Creswell, J. W. (1998). Qualitative inquiry and research design: Choosing among five traditions. Thousand Oaks, CA: Sage.

Chapter 1:

  • The research design is the entire process of conceptualizing the study to the writing of the report.
  • Approaches can be integrated.
  • “Qualitative inquiry represents a legitimate mode of social and human science exploration without apology or comparisons to quantitative research (p. 9).”

Chapter 2:

  • Definition of Qualitative Research: “Qualitative research is an inquiry process of understanding based on distinct methodological traditions of inquiry that explore a social or human problem. The researcher builds a complex, holistic picture, analyzes words, reports detailed views of informants, and conducts the study in a natural setting (p. 15).”
  • When writing the report of a qualitative study, the researcher is part of it often using the first person pronoun of I.
  • When writing a journal article, the author may choose to begin and/or end with vignettes.
  • Quality qualitative research:

    • Has rigorous data collection methods. When discussing these methods, the researcher can/should include the amount of time spent in the field as well as a table/chart that visually displays the methods and descriptions of methods.
    • Remains true to the fundamentals of qualitative research (researcher as data collection instrument, evolving research design, inclusion and presentation of multiple realities, focus on the participants’ views).
    • Describe a single idea first.
    • Verifies procedures using acceptable methods as accepted in qualitative research
    • Analyzing using multiple layers of abstraction.
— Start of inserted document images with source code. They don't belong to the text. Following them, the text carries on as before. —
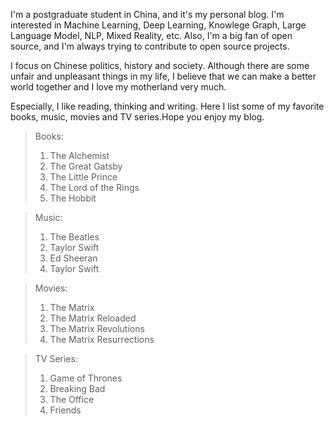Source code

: I'm a postgraduate student in China, and it's my personal blog. I'm interested in Machine Learning, Deep Learning, Knowlege Graph, Large Language Model, NLP, Mixed Reality, etc. Also, I'm a big fan of open source, and I'm always trying to contribute to open source projects. 

I focus on Chinese politics, history and society. Although there are some unfair and unpleasant things in my life, I believe that we can make a better world together and I love my motherland very much.

Especially, I like reading, thinking and writing. Here I list some of my favorite books, music, movies and TV series.Hope you enjoy my blog.

> Books:
> 1. The Alchemist
> 2. The Great Gatsby
> 3. The Little Prince
> 4. The Lord of the Rings
> 5. The Hobbit

> Music:
> 1. The Beatles
> 2. Taylor Swift
> 3. Ed Sheeran
> 4. Taylor Swift

> Movies:
> 1. The Matrix
> 2. The Matrix Reloaded
> 3. The Matrix Revolutions
> 4. The Matrix Resurrections

> TV Series:
> 1. Game of Thrones
> 2. Breaking Bad
> 3. The Office
> 4. Friends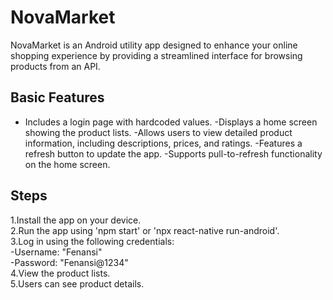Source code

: 
# NovaMarket

NovaMarket is an Android utility app designed to enhance your online shopping experience by providing a streamlined interface for browsing products from an API.


## Basic Features

- Includes a login page with hardcoded values.
-Displays a home screen showing the product lists.
-Allows users to view detailed product information, including descriptions, prices, and ratings.
-Features a refresh button to update the app.
-Supports pull-to-refresh functionality on the home screen.

## Steps


1.Install the app on your device.<br>
2.Run the app using 'npm start' or 'npx react-native run-android'.<br>
3.Log in using the following credentials:<br>
      -Username: "Fenansi"<br>
      -Password: "Fenansi@1234"<br>
4.View the product lists.<br>
5.Users can see product details.<br>

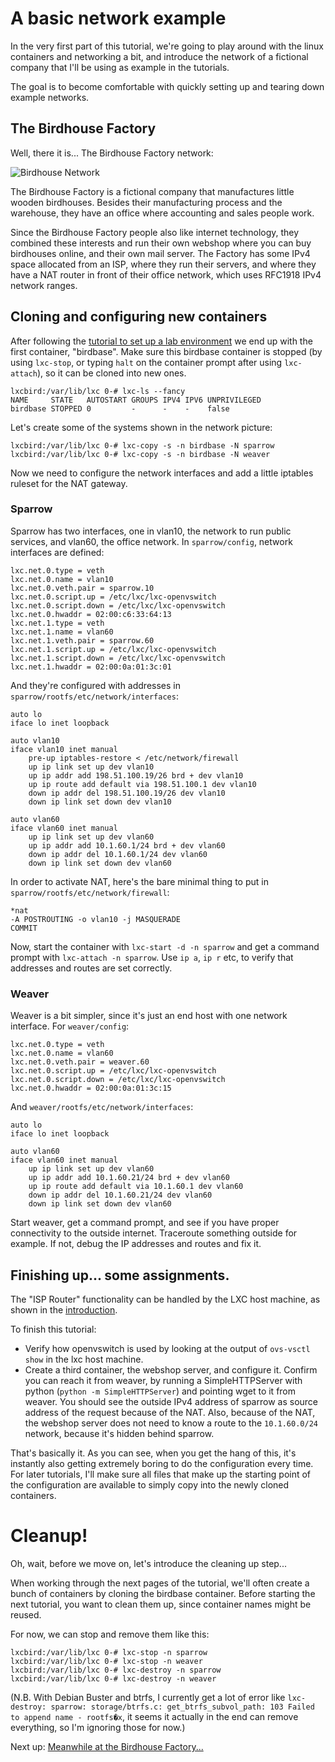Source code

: # A basic network example

In the very first part of this tutorial, we're going to play around with the linux containers and networking a bit, and introduce the network of a fictional company that I'll be using as example in the tutorials.

The goal is to become comfortable with quickly setting up and tearing down example networks.

## The Birdhouse Factory

Well, there it is... The Birdhouse Factory network:

![Birdhouse Network](/birdhouse-intro/birdhouse-intro.png)

The Birdhouse Factory is a fictional company that manufactures little wooden birdhouses. Besides their manufacturing process and the warehouse, they have an office where accounting and sales people work.

Since the Birdhouse Factory people also like internet technology, they combined these interests and run their own webshop where you can buy birdhouses online, and their own mail server. The Factory has some IPv4 space allocated from an ISP, where they run their servers, and where they have a NAT router in front of their office network, which uses RFC1918 IPv4 network ranges.

## Cloning and configuring new containers

After following the [tutorial to set up a lab environment](/lxcbird/README.md) we end up with the first container, "birdbase". Make sure this birdbase container is stopped (by using `lxc-stop`, or typing `halt` on the container prompt after using `lxc-attach`), so it can be cloned into new ones.

    lxcbird:/var/lib/lxc 0-# lxc-ls --fancy
    NAME     STATE   AUTOSTART GROUPS IPV4 IPV6 UNPRIVILEGED
    birdbase STOPPED 0         -      -    -    false

Let's create some of the systems shown in the network picture:

    lxcbird:/var/lib/lxc 0-# lxc-copy -s -n birdbase -N sparrow
    lxcbird:/var/lib/lxc 0-# lxc-copy -s -n birdbase -N weaver

Now we need to configure the network interfaces and add a little iptables ruleset for the NAT gateway.

### Sparrow

Sparrow has two interfaces, one in vlan10, the network to run public services, and vlan60, the office network. In `sparrow/config`, network interfaces are defined:

    lxc.net.0.type = veth
    lxc.net.0.name = vlan10
    lxc.net.0.veth.pair = sparrow.10
    lxc.net.0.script.up = /etc/lxc/lxc-openvswitch
    lxc.net.0.script.down = /etc/lxc/lxc-openvswitch
    lxc.net.0.hwaddr = 02:00:c6:33:64:13
    lxc.net.1.type = veth
    lxc.net.1.name = vlan60
    lxc.net.1.veth.pair = sparrow.60
    lxc.net.1.script.up = /etc/lxc/lxc-openvswitch
    lxc.net.1.script.down = /etc/lxc/lxc-openvswitch
    lxc.net.1.hwaddr = 02:00:0a:01:3c:01

And they're configured with addresses in `sparrow/rootfs/etc/network/interfaces`:

    auto lo
    iface lo inet loopback

    auto vlan10
    iface vlan10 inet manual
        pre-up iptables-restore < /etc/network/firewall
        up ip link set up dev vlan10
        up ip addr add 198.51.100.19/26 brd + dev vlan10
        up ip route add default via 198.51.100.1 dev vlan10
        down ip addr del 198.51.100.19/26 dev vlan10
        down ip link set down dev vlan10

    auto vlan60
    iface vlan60 inet manual
        up ip link set up dev vlan60
        up ip addr add 10.1.60.1/24 brd + dev vlan60
        down ip addr del 10.1.60.1/24 dev vlan60
        down ip link set down dev vlan60

In order to activate NAT, here's the bare minimal thing to put in `sparrow/rootfs/etc/network/firewall`:

    *nat
    -A POSTROUTING -o vlan10 -j MASQUERADE
    COMMIT

Now, start the container with `lxc-start -d -n sparrow` and get a command prompt with `lxc-attach -n sparrow`. Use `ip a`, `ip r` etc, to verify that addresses and routes are set correctly.

### Weaver

Weaver is a bit simpler, since it's just an end host with one network interface. For `weaver/config`:

    lxc.net.0.type = veth
    lxc.net.0.name = vlan60
    lxc.net.0.veth.pair = weaver.60
    lxc.net.0.script.up = /etc/lxc/lxc-openvswitch
    lxc.net.0.script.down = /etc/lxc/lxc-openvswitch
    lxc.net.0.hwaddr = 02:00:0a:01:3c:15

And `weaver/rootfs/etc/network/interfaces`:

    auto lo
    iface lo inet loopback

    auto vlan60
    iface vlan60 inet manual
        up ip link set up dev vlan60
        up ip addr add 10.1.60.21/24 brd + dev vlan60
        up ip route add default via 10.1.60.1 dev vlan60
        down ip addr del 10.1.60.21/24 dev vlan60
        down ip link set down dev vlan60

Start weaver, get a command prompt, and see if you have proper connectivity to the outside internet. Traceroute something outside for example. If not, debug the IP addresses and routes and fix it.

## Finishing up... some assignments.

The "ISP Router" functionality can be handled by the LXC host machine, as shown in the [introduction](/lxcbird/README.md).

To finish this tutorial:
 * Verify how openvswitch is used by looking at the output of `ovs-vsctl show` in the lxc host machine.
 * Create a third container, the webshop server, and configure it. Confirm you can reach it from weaver, by running a SimpleHTTPServer with python (`python -m SimpleHTTPServer`) and pointing wget to it from weaver. You should see the outside IPv4 address of sparrow as source address of the request because of the NAT. Also, because of the NAT, the webshop server does not need to know a route to the `10.1.60.0/24` network, because it's hidden behind sparrow.

That's basically it. As you can see, when you get the hang of this, it's instantly also getting extremely boring to do the configuration every time. For later tutorials, I'll make sure all files that make up the starting point of the configuration are available to simply copy into the newly cloned containers.

# Cleanup!

Oh, wait, before we move on, let's introduce the cleaning up step...

When working through the next pages of the tutorial, we'll often create a bunch of containers by cloning the birdbase container. Before starting the next tutorial, you want to clean them up, since container names might be reused.

For now, we can stop and remove them like this:

    lxcbird:/var/lib/lxc 0-# lxc-stop -n sparrow
    lxcbird:/var/lib/lxc 0-# lxc-stop -n weaver
    lxcbird:/var/lib/lxc 0-# lxc-destroy -n sparrow
    lxcbird:/var/lib/lxc 0-# lxc-destroy -n weaver

(N.B. With Debian Buster and btrfs, I currently get a lot of error like `lxc-destroy: sparrow: storage/btrfs.c: get_btrfs_subvol_path: 103 Failed to append name - rootfs�x`, it seems it actually in the end can remove everything, so I'm ignoring those for now.)

Next up: [Meanwhile at the Birdhouse Factory...](/birdhouse-vlans-vpn/README.md)
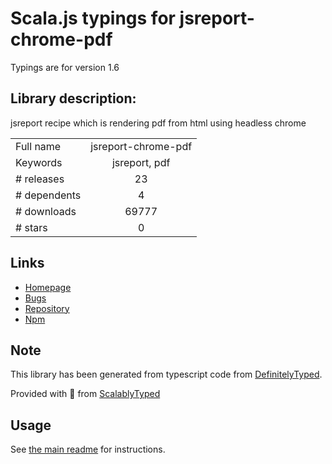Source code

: 
# Scala.js typings for jsreport-chrome-pdf

Typings are for version 1.6

## Library description:
jsreport recipe which is rendering pdf from html using headless chrome

|                    |                 |
| ------------------ | :-------------: |
| Full name          | jsreport-chrome-pdf |
| Keywords           | jsreport, pdf |
| # releases         | 23 |
| # dependents       | 4 |
| # downloads        | 69777 |
| # stars            | 0 |

## Links
- [Homepage](https://github.com/jsreport/jsreport-chrome-pdf)
- [Bugs](https://github.com/jsreport/jsreport-chrome-pdf/issues)
- [Repository](https://github.com/jsreport/jsreport-chrome-pdf)
- [Npm](https://www.npmjs.com/package/jsreport-chrome-pdf)
    


## Note
This library has been generated from typescript code from [DefinitelyTyped](https://definitelytyped.org).

Provided with :purple_heart: from [ScalablyTyped](https://github.com/oyvindberg/ScalablyTyped)

## Usage
See [the main readme](../../readme.md) for instructions.



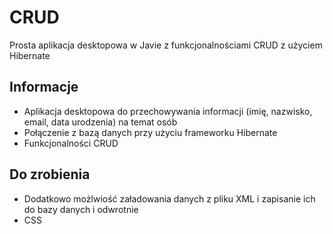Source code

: # CRUD
Prosta aplikacja desktopowa w Javie z funkcjonalnościami CRUD z użyciem Hibernate

## Informacje
- Aplikacja desktopowa do przechowywania informacji (imię, nazwisko, email, data urodzenia) na temat osób
- Połączenie z bazą danych przy użyciu frameworku Hibernate
- Funkcjonalności CRUD

## Do zrobienia
- Dodatkowo możlwiość załadowania danych z pliku XML i zapisanie ich do bazy danych i odwrotnie
- CSS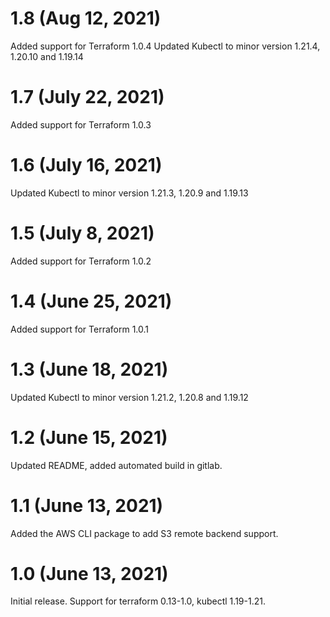 # 1.8 (Aug 12, 2021)
Added support for Terraform 1.0.4
Updated Kubectl to minor version 1.21.4, 1.20.10 and 1.19.14

# 1.7 (July 22, 2021)
Added support for Terraform 1.0.3

# 1.6 (July 16, 2021)
Updated Kubectl to minor version 1.21.3, 1.20.9 and 1.19.13

# 1.5 (July 8, 2021)
Added support for Terraform 1.0.2

# 1.4 (June 25, 2021)
Added support for Terraform 1.0.1

# 1.3 (June 18, 2021)
Updated Kubectl to minor version 1.21.2, 1.20.8 and 1.19.12

# 1.2 (June 15, 2021)
Updated README, added automated build in gitlab.

# 1.1 (June 13, 2021)
Added the AWS CLI package to add S3 remote backend support.

# 1.0 (June 13, 2021)
Initial release. Support for terraform 0.13-1.0, kubectl 1.19-1.21.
Clearly explaining this analysis to the reader.
    • The writing conveys the complexity of the research and engages the reader.

Chapter 3:

  • Case studies are bounded systems.
  • The focus of each tradition:

    • Biography: the story of one person’s life
    • Phenomenology: understanding a phenomenon
    • Grounded theory: theory development
    • Ethnography: a portrait
    • Case study: examining a case

Chapter 4:

  • Phenomenology has very specific procedures derived from its history in psychology and sociology. The analysis requires reduction and bracketing – a separation of the researcher’s experiences from the data. Social phenomenology examines how everyday citizens make sense of their everyday lives, which requires the analysis of speech. Phenomenology is understanding how people make sense of a certain experience or phenomenon.
  • Grounded theory:

    • Data typically consists of interviews and field notes, which are then used to generate theory through coding and categorizing. Interview data needs to involve saturation before termination of data collection.
    • Observation and document analysis are atypical forms of data collection for grounded theory, but they are used.
    • Participants are selected using theoretical sampling. Analysis happens the moment data is collected.
    • Analysis usually involves constant comparison.
    • Data analysis begins with open coding and then the creation of categories and subcategories based on the results from the open coding. Properties of categories are identified. Axial coding follows. Axial coding involves the reorganization of data based on the open coding and is presented in the format of a coding paradigm or logic diagram. From there, a central phenomenon is identified. The researcher then looks for causal conditions, strategies, the context and intervening conditions, and the consequences.
    • Sometimes a conditional matrix is used to describe the social, historical, and economic influences on the phenomenon.
  • Ethnography:

    • Prolonged experience in the field
    • Extensive participant observation and interviews
    • Immersion of the researcher
    • Attempt to understand the meanings of behavior, language, and interaction
    • The individuals studied must share a culture.
    • Involves gatekeepers – those who hold access, key informants – those who provide important insight, reciprocity – each party benefitting from the research, reactivity – the researcher’s impact on the site/culture/context, and disclosure to avoid deception.
    • Includes a description, analysis, and interpretation of the culture-sharing group
    • Create a holistic (well rounded, thorough description) cultural portrait
  • Case Study

    • Purposeful sampling because of ordinary, accessible, or unusual cases
    • Holistic analysis or embedded analysis
    • Creates a detailed description of the case. Thematic analysis occurs. The researcher then makes assertions about the case.
    • Context is rich and embedded. It cannot be separated.
    • In multiple cases studies or a collective case study (Stake, 1994): With-in case analysis happens first where through the detailed description of the case themes are identified. Then these themes within the cases are compared to the themes in the other cases called a cross-case analysis.
    • The report includes a section called, “Lessons Learned” from the case.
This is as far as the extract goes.